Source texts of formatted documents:
..............................

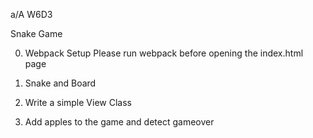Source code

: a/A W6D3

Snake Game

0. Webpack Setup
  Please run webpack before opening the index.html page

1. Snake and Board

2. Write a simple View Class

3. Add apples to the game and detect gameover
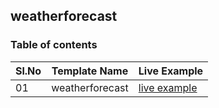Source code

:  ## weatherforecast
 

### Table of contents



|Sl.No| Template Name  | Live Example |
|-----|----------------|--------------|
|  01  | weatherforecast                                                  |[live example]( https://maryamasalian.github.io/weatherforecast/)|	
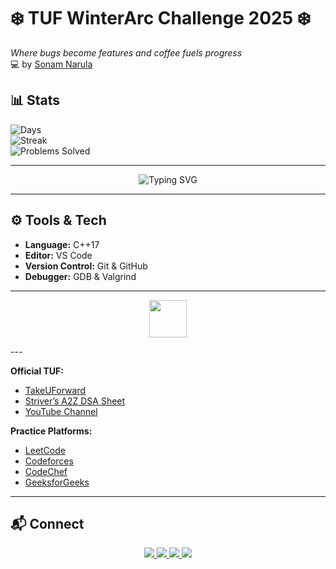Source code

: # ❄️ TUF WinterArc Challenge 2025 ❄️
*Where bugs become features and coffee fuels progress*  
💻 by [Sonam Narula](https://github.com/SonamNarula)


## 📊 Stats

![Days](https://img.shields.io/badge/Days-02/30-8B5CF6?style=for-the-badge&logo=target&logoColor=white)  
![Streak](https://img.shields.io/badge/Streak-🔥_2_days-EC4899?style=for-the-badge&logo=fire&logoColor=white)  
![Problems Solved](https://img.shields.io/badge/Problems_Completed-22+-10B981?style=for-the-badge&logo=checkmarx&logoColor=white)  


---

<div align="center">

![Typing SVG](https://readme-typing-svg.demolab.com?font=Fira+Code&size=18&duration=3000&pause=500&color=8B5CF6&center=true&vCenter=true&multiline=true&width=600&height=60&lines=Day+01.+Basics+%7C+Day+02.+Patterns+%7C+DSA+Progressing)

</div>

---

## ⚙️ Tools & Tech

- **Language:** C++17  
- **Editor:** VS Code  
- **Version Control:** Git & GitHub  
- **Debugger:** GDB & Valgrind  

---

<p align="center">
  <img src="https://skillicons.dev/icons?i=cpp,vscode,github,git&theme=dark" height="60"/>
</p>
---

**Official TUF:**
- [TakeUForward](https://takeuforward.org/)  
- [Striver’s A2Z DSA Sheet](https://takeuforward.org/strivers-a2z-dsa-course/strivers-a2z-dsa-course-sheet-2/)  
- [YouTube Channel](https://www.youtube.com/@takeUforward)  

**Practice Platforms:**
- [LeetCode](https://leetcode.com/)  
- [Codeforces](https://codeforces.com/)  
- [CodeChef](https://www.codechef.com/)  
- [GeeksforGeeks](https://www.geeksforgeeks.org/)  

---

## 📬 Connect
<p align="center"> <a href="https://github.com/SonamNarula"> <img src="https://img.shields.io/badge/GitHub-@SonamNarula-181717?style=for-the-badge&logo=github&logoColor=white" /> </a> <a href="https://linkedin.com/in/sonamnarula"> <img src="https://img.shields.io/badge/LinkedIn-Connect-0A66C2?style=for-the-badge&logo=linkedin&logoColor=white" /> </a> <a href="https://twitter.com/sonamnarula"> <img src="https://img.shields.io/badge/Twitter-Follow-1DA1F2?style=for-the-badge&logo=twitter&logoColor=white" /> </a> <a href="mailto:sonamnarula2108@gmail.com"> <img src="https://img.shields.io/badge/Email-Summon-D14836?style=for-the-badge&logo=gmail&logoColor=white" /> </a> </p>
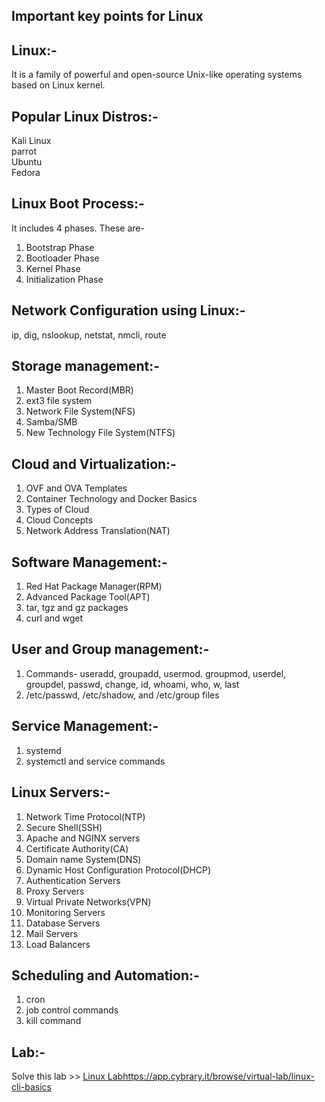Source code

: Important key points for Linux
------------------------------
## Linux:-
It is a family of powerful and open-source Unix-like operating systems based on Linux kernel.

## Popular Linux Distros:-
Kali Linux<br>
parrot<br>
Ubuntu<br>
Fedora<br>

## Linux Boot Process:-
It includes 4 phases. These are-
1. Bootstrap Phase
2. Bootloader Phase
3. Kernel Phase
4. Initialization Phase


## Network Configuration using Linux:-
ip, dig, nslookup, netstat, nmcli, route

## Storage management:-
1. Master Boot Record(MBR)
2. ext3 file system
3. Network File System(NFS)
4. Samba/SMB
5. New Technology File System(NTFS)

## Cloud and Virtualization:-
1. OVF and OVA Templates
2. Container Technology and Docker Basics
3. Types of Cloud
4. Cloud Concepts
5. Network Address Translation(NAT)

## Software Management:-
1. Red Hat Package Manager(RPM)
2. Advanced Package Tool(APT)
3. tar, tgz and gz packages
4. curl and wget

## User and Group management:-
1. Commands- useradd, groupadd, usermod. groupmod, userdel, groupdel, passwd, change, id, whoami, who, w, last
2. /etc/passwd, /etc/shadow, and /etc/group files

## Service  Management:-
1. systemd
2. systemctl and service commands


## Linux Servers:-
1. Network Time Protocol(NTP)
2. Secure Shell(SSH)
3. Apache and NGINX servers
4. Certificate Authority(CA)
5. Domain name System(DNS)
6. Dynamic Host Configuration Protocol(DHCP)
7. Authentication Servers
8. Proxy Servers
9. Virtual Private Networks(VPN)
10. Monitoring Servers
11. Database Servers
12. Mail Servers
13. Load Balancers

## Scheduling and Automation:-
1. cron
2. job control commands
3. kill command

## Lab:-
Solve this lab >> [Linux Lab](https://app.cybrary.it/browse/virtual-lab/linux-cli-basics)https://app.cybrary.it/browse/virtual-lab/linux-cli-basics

..............................

## What to produce
Copy whichever lines of the records above contain the word "SonamNarula".

## Reply
💻 by [Sonam Narula](https://github.com/SonamNarula)
<p align="center"> <a href="https://github.com/SonamNarula"> <img src="https://img.shields.io/badge/GitHub-@SonamNarula-181717?style=for-the-badge&logo=github&logoColor=white" /> </a> <a href="https://linkedin.com/in/sonamnarula"> <img src="https://img.shields.io/badge/LinkedIn-Connect-0A66C2?style=for-the-badge&logo=linkedin&logoColor=white" /> </a> <a href="https://twitter.com/sonamnarula"> <img src="https://img.shields.io/badge/Twitter-Follow-1DA1F2?style=for-the-badge&logo=twitter&logoColor=white" /> </a> <a href="mailto:sonamnarula2108@gmail.com"> <img src="https://img.shields.io/badge/Email-Summon-D14836?style=for-the-badge&logo=gmail&logoColor=white" /> </a> </p>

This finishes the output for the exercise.